Photo - New Orleans's post-Katrina residents are the heart of Dan Baum's book. (Dina rudick/globe staff/file)
Story by Chuck Leddy, Globe Correspondent / Boston Globe
'Nine Lives," (Random House US$26), Dan Baum's absorbing, insightful look at the troubled recent history of New Orleans, began as a series of magazine articles for The New Yorker written around the time of Hurricane Katrina. As Baum makes clear, New Orleans confronted a slew of problems long before Katrina devastated the city in August 2005; it "was by almost any metric the worst city in the United States - the deepest poverty, the most murders, the worst schools, the sickest economy, the most brutal and corrupt cops."
Yet Baum also illustrates the profound cultural richness of New Orleans, showing us its powerful sense of community, its laid-back lifestyle, and its unique blending of rich and poor, black and white. Using the lives of nine residents, from different strata of the city, Baum conveys what makes New Orleans so special and so worth preserving.

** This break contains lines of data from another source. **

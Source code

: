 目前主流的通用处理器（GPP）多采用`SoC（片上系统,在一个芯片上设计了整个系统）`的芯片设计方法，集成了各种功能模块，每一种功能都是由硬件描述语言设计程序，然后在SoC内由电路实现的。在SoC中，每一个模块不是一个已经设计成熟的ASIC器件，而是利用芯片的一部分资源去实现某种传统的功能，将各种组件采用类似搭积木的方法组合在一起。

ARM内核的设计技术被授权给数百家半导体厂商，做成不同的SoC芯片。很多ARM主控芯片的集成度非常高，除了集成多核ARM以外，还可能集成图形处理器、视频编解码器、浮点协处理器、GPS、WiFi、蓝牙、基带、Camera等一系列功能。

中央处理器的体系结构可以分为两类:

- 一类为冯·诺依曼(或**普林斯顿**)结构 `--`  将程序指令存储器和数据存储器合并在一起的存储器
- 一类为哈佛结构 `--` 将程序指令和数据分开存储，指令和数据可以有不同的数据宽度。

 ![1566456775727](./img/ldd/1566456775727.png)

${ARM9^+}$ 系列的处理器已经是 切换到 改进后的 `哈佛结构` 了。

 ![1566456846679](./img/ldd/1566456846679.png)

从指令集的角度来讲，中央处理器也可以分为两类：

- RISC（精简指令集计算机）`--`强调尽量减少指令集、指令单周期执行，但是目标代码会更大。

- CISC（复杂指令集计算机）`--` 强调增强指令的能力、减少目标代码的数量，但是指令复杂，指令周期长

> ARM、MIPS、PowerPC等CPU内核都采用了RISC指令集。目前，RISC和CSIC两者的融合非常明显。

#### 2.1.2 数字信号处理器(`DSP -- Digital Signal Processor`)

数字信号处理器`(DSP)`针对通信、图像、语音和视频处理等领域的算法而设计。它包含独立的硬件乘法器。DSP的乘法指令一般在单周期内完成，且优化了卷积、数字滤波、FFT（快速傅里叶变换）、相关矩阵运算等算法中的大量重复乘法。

One example is Frank Minyard, a white doctor living in luxury who changes his playboy ways to help the city's poor.
The richness of Baum's research is everywhere on display. After hundreds of interviews and countless hours of on-site observation, he comes to understand New Orleans and love it. It is the contradictions of the city that are the most striking: "In New Orleans, no matter how much money you had in the bank, you looked on poverty every day."